If you are just firing two shots then a multi-action is better as it uses less ammo that RoF2 and you would get your wild die twice. Where RoF 2 helps is with suppression and also you could make six shots if you multi-actioned as well, though you would need to have uber stats to pull that off.
I just need to think how to turn this into a good experience. Maybe I scrap a lot from the Plot Point campaign and make it my own? With reasonable enemy stats?
The plot point campaign is quite rail-road in some ways. You can mitigate that by having more player-led actions between the plot-point milestones.

Being mentally fresh enough to get a good result at the table is always key, especially with a group that leans on the GM to run pretty much all of the rules and you haven’t yet had the chance to fully internalise them.

The setup for Lost Colony is basically Firefly plus horror in the form of undead and demons - it’s got great gaming potential if you just look at it like that.
 

The plot point campaign is quite rail-road in some ways. You can mitigate that by having more player-led actions between the plot-point milestones.
I think a lot of people don't realize that a plot point campaign is an outline, not a full campaign length adventure like Curse of Strahd or Enemy Within. The players aren't meant to rocket from one "point" to the next. Rather, those are (as you said) milestones in the overall plot. Some are more open than others, of course, and the good ones feel like a open world adventure game, rather than a rail shooter or a complete sandbox.
 

SW is my goto system and I only have good and fun experiences. But:
  • I'm almost silly generous with Bennies, mostly because my players doesn't hoard them for combat but use them for fun/stupid/creative stuff.
  • I usually home-brew campaigns in most systems. So when we started with the system I kept the power level of the opposition low and gradually raised it, to allow both me and my players to get a sense of how SW works at different opposition levels, and they learned that they actually had to be smart, employ tactics and non-head-on-solutions for some encounters.
  • Having read up a bit on the system before we started, I really nagged on my players for a dozen sessions about the need for them to engage with the full system, and that simply bonking bags of hp with a stick like in for example 5e wasn't gonna work.

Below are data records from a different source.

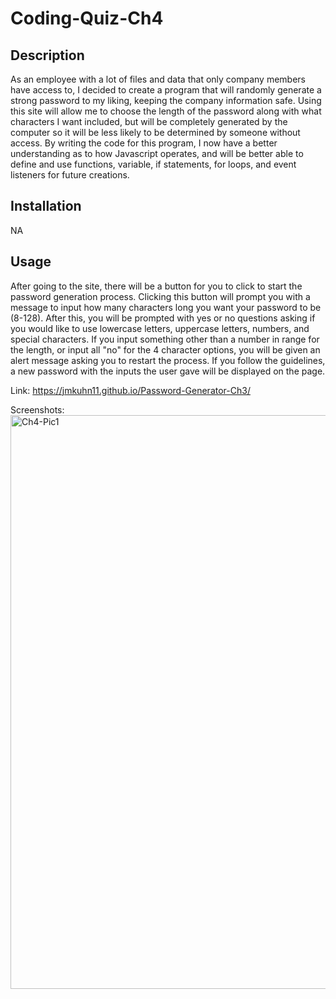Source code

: # Coding-Quiz-Ch4

## Description
As an employee with a lot of files and data that only company members have access to, I decided to create a program that will randomly generate a strong password to my liking, keeping the company information safe. Using this site will allow me to choose the length of the password along with what characters I want included, but will be completely generated by the computer so it will be less likely to be determined by someone without access. By writing the code for this program, I now have a better understanding as to how Javascript operates, and will be better able to define and use functions, variable, if statements, for loops, and event listeners for future creations.

## Installation
NA

## Usage
After going to the site, there will be a button for you to click to start the password generation process. Clicking this button will prompt you with a message to input how many characters long you want your password to be (8-128). After this, you will be prompted with yes or no questions asking if you would like to use lowercase letters, uppercase letters, numbers, and special characters. If you input something other than a number in range for the length, or input all "no" for the 4 character options, you will be given an alert message asking you to restart the process. If you follow the guidelines, a new password with the inputs the user gave will be displayed on the page.

Link: https://jmkuhn11.github.io/Password-Generator-Ch3/

Screenshots: <img width="918" alt="Ch4-Pic1" src="https://user-images.githubusercontent.com/122703273/216250522-ef3d227d-60af-4ae7-b712-03e6e7a50dd5.PNG">

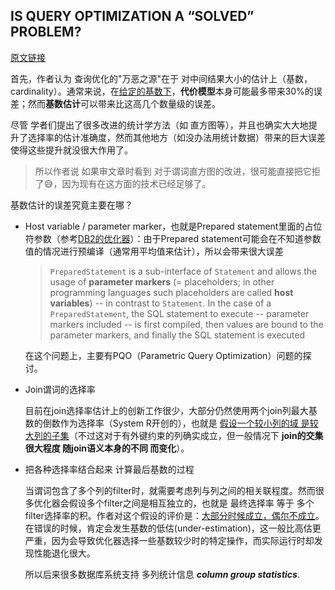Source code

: ## IS QUERY OPTIMIZATION A “SOLVED” PROBLEM?

[原文链接](http://wp.sigmod.org/?p=1075)

首先，作者认为 查询优化的"万恶之源"在于 对中间结果大小的估计上（基数，cardinality）。通常来说，在<u>给定的基数下</u>，**代价模型**本身可能最多带来30%的误差；然而**基数估计**可以带来比这高几个数量级的误差。

尽管 学者们提出了很多改进的统计学方法（如 直方图等），并且也确实大大地提升了选择率的估计准确度，然而其他地方（如没办法用统计数据）带来的巨大误差 使得这些提升就没很大作用了。

> 所以作者说 如果审文章时看到 对于谓词直方图的改进，很可能直接把它拒了:sweat_smile:，因为现有在这方面的技术已经足够了。

基数估计的误差究竟主要在哪？

- Host variable / parameter marker，也就是Prepared statement里面的占位符参数（参考[DB2的优化器](https://www.ibm.com/developerworks/data/library/techarticle/dm-0606fechner/index.html)）：由于Prepared statement可能会在不知道参数值的情况进行预编译（通常用平均值来估计），所以会带来很大误差

  > `PreparedStatement` is a sub-interface of `Statement` and allows the usage of **parameter markers** (= placeholders; in other programming languages such placeholders are called **host variables**) -- in contrast to `Statement`. In the case of a `PreparedStatement`, the SQL statement to execute -- parameter markers included -- is first compiled, then values are bound to the parameter markers, and finally the SQL statement is executed

  在这个问题上，主要有PQO（Parametric Query Optimization）问题的探讨。

- Join谓词的选择率

  目前在join选择率估计上的创新工作很少，大部分仍然使用两个join列最大基数的倒数作为选择率（System R开创的），也就是 <u>假设一个较小列的域 是较大列的子集</u>（不过这对于有外键约束的列确实成立，但一般情况下 **join的交集很大程度 随join语义本身的不同 而变化**）。

- 把各种选择率结合起来 计算最后基数的过程

  当谓词包含了多个列的filter时，就需要考虑列与列之间的相关联程度。然而很多优化器会假设多个filter之间是相互独立的，也就是 最终选择率 等于 多个filter选择率的积。作者对这个假设的评价是：<u>大部分时候成立，偶尔不成立</u>。在错误的时候，肯定会发生基数的低估(under-estimation)，这一般比高估更严重，因为会导致优化器选择一些基数较少时的特定操作，而实际运行时却发现性能退化很大。

  所以后来很多数据库系统支持 多列统计信息 ***column group statistics***.

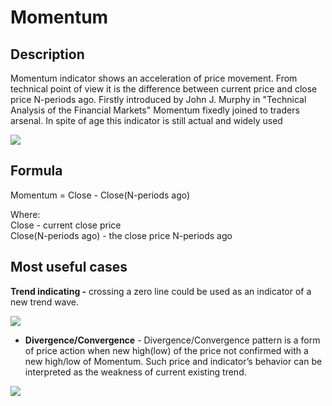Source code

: # Momentum

## Description

&#x20;Momentum indicator shows an acceleration of price movement. From technical point of view it is the difference between current price and close price N-periods ago. Firstly introduced by John J. Murphy in "Technical Analysis of the Financial Markets" Momentum fixedly joined to traders arsenal. In spite of age this indicator is still actual and widely used

![](<../../../../.gitbook/assets/image (12).png>)

## Formula

Momentum = Close - Close(N-periods ago)

Where:\
Close - current close price\
Close(N-periods ago) - the close price N-periods ago

## Most useful cases

**Trend indicating -** crossing a zero line could be used as an indicator of a new trend wave.

![](<../../../../.gitbook/assets/image (29).png>)

* **Divergence/Convergence** - Divergence/Convergence pattern is a form of price action when new high(low) of the price not confirmed with a new high/low of  Momentum. Such price and indicator’s behavior can be interpreted as the weakness of current existing trend.

![](<../../../../.gitbook/assets/image (44).png>)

Regarding the last, the way I'd normally phrase it is that while SW isn't routinely complicated (some specific parts can be) it does kind of demand engagement with the rules; its not OD&D.
 

Some are more open than others, of course, and the good ones feel like an open world adventure game, rather than a rail shooter or a complete sandbox.
Lost Colony was the very first add-on for SWADE and I think it shows. It is definitely one of their less refined offerings. But still better than many other first-party items in my opinion.

It kind of suffers from the prime-movers being factions within the world, rather than the PCs. This makes sense in context (which I won’t spoil) but it’s more like a cyberpunk adventure where everyone is out to make an angle and sees the PCs as useful tools than other types of campaign where the PCs are the big movers in the game world.

But if the players understand that, it can still be really good fun. My players are only just realising this dynamic about half-way through the campaign…
 

As an aside of how SW can go off the rails without it being obvious until you get there:

There's an actually pretty interesting and genuinely well-done post-apocalypse third party setting/plot point game for SW, now updated to SWADE (though its not out yet I believe) called Broken Earth. Broken Earth was apparently originally done as something to be run with 5e (because it always goes well to try and use a D&D derivative for things far outside its bailiwick) and at one point the PCs can get some high-quality armor. Most likely in the D&D5e version, this was relatively high AC--but it was till dealing with the D&D style combat system, the swings in D20s were likely still producing fairly regular hits after the PCs got that.

When the author, who wasn't, as far as I can tell, exceptionally familiar with SW converted it to that, he made the armor into Combat Armor. That's way off what you expect to get any traction on with a mixture of primitive weapons, black powder, and an occasional hunting rifle and the like; and unlike various ballistic cloth armors, its still full value against melee weapons. The net effect was that once it got to that point in the campaign, the PCs were semi-invulnerable to most attacks, with a negative impact on the rest of the campaign, all because of a simple error in design.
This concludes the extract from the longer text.